Integrar todos los saberes, sensibilidades e insatisfacciones en una red que se sobreponga al rayo fulminante de las sentencias que emanan del juicio rápido y desencarnado de las redes sociales era imperativo ético y método político. Pero también, era necesario desalojar todo lo que hubiera de cristalizado en los mitos y las imágenes del mundo con las que nos movemos. Dijo Liliana Herrero hace poquito tiempo: “Horacio pensó en los mitos, desde los mitos y contra los mitos”. No lo vimos cómodo cuando la marcha y los dedos en V se imponían como obviedad, santo y seña de un hábito o signo de una interioridad desproblematizada. Al peronismo había que elaborarlo a fondo decantando sus sedimentos nostálgicos y sus elementos reaccionarios para recobrar sus potencialidades. Un poco al modo en que su larvado y eterno cómplice, John William Cooke, implícito compañero de cavilaciones y desasosiegos, lo había vislumbrado. Un frentismo plural, plebeyo y revolucionario capaz de tomar como objeto la lengua de las identidades colectivas y ponerlas en estado de sospecha. ¿Con qué palabras podríamos pensarnos cuando las tecnologías del capitalismo financiero capturaron las antiguas expresiones de la política vaciando su significado histórico? El peronismo requería de una interlocución, algo que lo tensione y lo fuerce a dar algo más de sí. Sospecho que no se trataba de una síntesis hegeliana que aplanara todas las diferencias, sino de hacer de esas diferencias, las que no encajan en liturgias y disciplinas partidarias, ni en estereotipos u oficios consolidados, la punta de lanza para rescatar el presente de todos sus rasgos opresivos y encontrar libertades impensadas.

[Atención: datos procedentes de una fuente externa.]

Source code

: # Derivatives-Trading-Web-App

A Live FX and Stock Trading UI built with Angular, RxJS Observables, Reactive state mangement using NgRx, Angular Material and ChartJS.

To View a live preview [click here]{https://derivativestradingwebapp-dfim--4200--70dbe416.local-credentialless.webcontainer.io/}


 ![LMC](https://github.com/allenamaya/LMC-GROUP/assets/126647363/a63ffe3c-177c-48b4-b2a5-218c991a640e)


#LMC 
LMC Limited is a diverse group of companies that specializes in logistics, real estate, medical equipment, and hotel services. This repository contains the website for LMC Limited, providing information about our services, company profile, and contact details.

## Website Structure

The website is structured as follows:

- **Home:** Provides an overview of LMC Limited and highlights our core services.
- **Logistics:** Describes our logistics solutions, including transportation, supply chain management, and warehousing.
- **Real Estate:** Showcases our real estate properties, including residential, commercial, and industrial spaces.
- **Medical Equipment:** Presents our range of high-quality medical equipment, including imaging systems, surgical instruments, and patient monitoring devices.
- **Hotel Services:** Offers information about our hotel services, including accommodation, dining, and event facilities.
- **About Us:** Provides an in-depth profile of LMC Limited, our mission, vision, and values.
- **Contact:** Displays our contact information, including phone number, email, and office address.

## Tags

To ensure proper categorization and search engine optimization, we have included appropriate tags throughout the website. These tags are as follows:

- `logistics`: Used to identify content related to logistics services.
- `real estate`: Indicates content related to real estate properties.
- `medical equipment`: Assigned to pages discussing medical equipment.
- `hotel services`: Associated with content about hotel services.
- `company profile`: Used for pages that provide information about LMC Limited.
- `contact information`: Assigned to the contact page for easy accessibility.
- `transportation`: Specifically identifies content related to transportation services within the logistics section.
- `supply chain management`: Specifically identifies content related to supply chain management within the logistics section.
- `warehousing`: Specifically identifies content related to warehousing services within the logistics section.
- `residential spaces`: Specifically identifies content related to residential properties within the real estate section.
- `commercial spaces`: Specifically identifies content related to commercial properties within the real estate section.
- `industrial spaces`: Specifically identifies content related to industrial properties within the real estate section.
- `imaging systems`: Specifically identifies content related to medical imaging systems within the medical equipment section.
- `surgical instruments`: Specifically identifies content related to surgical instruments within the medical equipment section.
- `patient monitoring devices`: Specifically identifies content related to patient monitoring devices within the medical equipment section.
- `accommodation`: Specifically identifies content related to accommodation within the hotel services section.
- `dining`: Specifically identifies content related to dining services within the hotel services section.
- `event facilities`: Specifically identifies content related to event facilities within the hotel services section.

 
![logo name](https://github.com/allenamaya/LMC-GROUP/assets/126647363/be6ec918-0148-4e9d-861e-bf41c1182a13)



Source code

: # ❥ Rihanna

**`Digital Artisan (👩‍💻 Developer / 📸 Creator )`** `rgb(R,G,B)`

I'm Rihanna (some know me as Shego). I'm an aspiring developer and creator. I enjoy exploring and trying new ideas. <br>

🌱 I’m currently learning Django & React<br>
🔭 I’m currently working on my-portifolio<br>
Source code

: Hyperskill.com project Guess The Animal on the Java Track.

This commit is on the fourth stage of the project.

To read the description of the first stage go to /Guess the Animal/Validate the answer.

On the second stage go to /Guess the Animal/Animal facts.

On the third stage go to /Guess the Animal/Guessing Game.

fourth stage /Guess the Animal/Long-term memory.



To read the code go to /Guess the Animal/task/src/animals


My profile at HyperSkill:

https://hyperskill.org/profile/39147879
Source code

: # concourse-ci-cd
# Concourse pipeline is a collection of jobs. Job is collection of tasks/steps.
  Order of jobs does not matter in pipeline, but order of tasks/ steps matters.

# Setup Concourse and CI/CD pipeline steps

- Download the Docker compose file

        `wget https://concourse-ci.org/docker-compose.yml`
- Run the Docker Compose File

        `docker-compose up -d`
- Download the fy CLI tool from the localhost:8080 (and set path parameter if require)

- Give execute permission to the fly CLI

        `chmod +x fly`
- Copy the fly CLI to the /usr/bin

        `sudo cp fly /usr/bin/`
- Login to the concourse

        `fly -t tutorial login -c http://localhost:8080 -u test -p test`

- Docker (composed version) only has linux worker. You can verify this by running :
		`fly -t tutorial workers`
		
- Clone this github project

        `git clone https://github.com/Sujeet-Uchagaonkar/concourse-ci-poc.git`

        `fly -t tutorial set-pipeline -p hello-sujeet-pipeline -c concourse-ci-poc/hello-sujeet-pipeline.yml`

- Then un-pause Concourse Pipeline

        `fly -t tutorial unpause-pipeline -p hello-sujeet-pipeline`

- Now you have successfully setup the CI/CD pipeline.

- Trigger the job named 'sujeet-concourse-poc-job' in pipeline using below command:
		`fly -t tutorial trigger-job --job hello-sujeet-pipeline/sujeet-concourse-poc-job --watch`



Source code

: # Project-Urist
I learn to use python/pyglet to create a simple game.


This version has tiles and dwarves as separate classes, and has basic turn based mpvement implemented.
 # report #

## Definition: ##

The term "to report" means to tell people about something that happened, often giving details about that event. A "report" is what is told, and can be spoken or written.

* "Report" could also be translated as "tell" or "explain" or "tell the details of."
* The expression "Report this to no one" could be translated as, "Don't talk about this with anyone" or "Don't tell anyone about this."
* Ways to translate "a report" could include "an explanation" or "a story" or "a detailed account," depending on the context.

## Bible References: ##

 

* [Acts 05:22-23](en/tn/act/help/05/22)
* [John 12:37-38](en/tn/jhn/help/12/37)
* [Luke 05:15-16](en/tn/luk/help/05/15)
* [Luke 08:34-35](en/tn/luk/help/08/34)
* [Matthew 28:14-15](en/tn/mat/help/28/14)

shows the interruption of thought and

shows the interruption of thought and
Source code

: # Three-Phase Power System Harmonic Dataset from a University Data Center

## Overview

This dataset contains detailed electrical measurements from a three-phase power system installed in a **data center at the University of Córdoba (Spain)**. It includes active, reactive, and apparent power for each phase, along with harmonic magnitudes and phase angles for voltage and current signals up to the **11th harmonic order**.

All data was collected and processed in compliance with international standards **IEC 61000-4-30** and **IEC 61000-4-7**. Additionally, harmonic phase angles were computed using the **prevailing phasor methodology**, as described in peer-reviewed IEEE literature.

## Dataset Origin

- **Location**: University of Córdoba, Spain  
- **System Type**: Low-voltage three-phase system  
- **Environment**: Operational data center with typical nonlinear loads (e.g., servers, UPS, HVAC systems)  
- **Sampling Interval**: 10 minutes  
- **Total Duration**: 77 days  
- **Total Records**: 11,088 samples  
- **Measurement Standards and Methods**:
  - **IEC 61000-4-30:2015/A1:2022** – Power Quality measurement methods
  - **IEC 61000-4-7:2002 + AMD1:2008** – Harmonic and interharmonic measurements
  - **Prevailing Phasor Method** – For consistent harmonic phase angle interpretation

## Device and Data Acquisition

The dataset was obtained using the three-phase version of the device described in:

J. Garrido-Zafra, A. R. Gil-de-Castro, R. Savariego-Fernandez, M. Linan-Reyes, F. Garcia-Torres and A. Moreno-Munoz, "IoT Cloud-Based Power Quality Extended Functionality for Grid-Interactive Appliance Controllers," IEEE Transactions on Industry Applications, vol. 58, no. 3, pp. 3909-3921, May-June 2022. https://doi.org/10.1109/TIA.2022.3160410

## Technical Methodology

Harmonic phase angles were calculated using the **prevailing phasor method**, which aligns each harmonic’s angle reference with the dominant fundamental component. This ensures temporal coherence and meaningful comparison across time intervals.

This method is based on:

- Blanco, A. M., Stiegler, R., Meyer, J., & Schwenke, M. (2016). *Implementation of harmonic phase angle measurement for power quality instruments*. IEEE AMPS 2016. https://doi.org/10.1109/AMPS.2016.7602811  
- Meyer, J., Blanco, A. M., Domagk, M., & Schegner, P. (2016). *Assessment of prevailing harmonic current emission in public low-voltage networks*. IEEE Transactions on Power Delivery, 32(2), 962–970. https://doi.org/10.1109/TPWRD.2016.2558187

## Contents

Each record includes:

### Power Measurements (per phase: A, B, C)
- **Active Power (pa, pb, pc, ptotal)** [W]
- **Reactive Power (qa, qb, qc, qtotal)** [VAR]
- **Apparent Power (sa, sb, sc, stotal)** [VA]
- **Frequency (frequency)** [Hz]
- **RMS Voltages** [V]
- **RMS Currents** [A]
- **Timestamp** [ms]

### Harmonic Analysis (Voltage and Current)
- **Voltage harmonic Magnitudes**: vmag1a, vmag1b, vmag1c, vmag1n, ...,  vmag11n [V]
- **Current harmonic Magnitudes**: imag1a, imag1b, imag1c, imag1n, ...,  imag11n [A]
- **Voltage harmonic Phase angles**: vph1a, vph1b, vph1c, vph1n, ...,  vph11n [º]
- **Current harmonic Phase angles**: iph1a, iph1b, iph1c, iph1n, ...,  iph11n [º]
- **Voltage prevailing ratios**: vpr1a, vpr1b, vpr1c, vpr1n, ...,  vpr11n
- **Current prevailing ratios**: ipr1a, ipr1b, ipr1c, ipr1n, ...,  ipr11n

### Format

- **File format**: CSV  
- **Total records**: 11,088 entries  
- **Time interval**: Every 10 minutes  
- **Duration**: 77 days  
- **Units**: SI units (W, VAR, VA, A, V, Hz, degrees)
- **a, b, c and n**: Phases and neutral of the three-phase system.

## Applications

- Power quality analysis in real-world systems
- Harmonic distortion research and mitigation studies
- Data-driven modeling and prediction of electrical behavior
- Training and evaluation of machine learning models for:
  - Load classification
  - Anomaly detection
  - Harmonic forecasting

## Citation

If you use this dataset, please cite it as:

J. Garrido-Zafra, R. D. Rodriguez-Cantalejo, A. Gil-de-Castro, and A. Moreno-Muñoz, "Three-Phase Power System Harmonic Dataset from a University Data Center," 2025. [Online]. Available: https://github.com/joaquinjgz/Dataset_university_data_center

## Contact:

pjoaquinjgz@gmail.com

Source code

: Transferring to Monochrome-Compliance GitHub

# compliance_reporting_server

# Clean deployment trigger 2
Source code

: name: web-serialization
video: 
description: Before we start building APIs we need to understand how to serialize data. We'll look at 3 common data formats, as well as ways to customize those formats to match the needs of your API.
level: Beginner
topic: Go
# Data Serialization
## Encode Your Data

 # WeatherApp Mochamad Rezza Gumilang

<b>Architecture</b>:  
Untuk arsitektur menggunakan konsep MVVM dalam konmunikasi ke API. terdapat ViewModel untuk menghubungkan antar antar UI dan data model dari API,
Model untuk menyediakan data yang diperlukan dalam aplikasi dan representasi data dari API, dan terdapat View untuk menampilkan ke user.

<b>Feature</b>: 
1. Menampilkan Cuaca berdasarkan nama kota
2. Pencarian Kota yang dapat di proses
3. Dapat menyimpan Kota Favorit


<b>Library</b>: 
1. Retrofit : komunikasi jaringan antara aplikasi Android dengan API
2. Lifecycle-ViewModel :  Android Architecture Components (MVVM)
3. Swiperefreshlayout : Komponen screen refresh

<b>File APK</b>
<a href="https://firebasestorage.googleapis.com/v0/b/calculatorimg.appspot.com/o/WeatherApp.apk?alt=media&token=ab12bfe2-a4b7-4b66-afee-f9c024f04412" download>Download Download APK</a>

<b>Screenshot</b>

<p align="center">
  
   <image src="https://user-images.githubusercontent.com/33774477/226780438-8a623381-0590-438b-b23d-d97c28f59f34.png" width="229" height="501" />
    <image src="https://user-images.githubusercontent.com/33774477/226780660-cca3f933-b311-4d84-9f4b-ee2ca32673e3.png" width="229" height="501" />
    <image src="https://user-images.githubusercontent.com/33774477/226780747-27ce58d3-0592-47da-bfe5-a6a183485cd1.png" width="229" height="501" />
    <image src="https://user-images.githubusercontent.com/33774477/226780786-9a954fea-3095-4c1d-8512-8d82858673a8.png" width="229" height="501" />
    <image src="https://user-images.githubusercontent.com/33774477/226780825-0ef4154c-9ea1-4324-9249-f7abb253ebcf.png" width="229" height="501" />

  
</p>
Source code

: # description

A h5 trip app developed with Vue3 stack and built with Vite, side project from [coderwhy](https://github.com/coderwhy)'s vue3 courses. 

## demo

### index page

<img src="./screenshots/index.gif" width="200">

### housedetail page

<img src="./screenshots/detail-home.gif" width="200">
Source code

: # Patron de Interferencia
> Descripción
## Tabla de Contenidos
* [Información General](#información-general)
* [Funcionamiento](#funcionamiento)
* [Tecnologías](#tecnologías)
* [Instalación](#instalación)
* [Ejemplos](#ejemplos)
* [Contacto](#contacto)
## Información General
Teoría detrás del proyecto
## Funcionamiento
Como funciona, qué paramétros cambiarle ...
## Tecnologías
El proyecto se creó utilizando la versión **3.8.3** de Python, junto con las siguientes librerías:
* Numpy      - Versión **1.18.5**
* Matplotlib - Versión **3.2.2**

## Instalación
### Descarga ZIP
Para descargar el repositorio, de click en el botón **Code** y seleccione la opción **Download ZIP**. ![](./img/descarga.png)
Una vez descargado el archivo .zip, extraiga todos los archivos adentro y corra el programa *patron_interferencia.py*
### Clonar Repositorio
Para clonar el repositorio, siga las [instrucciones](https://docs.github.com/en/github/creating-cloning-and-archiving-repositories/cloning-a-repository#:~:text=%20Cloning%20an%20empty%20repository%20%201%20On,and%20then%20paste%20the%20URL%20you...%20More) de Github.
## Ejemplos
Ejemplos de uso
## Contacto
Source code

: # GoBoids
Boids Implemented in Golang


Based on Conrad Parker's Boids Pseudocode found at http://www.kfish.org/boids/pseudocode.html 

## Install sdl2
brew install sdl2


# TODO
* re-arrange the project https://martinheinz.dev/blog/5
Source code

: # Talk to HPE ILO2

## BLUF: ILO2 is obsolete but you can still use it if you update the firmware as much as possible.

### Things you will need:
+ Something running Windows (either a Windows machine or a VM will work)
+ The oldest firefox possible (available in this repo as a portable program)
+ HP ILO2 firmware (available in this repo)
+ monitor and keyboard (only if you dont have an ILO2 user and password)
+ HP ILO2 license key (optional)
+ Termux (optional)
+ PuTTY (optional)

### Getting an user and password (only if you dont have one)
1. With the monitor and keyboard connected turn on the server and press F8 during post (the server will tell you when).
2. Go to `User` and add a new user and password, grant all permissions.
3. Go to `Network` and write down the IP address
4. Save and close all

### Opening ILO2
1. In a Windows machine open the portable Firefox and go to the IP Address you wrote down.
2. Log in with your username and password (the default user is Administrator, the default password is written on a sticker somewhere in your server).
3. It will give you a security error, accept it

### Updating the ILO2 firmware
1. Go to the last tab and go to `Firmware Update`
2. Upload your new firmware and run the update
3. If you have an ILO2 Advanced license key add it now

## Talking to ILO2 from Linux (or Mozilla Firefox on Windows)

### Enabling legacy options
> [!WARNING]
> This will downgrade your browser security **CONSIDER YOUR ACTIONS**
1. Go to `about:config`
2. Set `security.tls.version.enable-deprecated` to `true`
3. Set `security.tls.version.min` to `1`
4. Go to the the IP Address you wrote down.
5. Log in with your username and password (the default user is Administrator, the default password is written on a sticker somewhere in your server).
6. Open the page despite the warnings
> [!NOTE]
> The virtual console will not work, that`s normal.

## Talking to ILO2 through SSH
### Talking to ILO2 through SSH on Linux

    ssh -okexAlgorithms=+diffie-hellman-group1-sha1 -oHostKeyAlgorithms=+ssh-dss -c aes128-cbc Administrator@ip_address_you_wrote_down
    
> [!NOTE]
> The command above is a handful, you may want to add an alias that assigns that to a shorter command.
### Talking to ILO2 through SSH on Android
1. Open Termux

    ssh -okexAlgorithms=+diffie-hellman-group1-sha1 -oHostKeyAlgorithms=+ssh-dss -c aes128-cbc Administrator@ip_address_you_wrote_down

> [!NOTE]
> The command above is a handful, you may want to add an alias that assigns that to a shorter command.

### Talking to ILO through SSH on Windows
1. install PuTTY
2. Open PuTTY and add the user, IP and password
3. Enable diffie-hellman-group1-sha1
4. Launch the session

La singular y titánica tarea gonzaleana, su empecinada escucha, la ternura de su gesto igualitario, la sabiduría de su pensamiento salvaje, la sutileza con la que hacía lugar a la incomodidad y la ironía con la que desarmaba la solemnidad que todo lo vacía, requieren -ante su hipotética ausencia- de una nueva función colectiva. Una labor capaz de retomar los restos de todas las conversaciones interrumpidas, los infinitos textos que nos legó y su espíritu libertario. No solo para recordar y honrar su amistad, sino para producir el gran Frente de los desahuciados, los entristecidos de nuestra época y los desesperados; todos los que precisamos de ese aire fresco para seguir respirando. Reconstruir esa confianza de sabernos mejores cuando salimos de nuestra parcelita de logros y reconocimientos individuales, para prolongarnos en los otros, podrá devolvernos a la sensación de tantear, entre la oscuridad de nuestro tiempo, los trazos de una vida común, más digna y por muchos motivos y razones, más hermosa.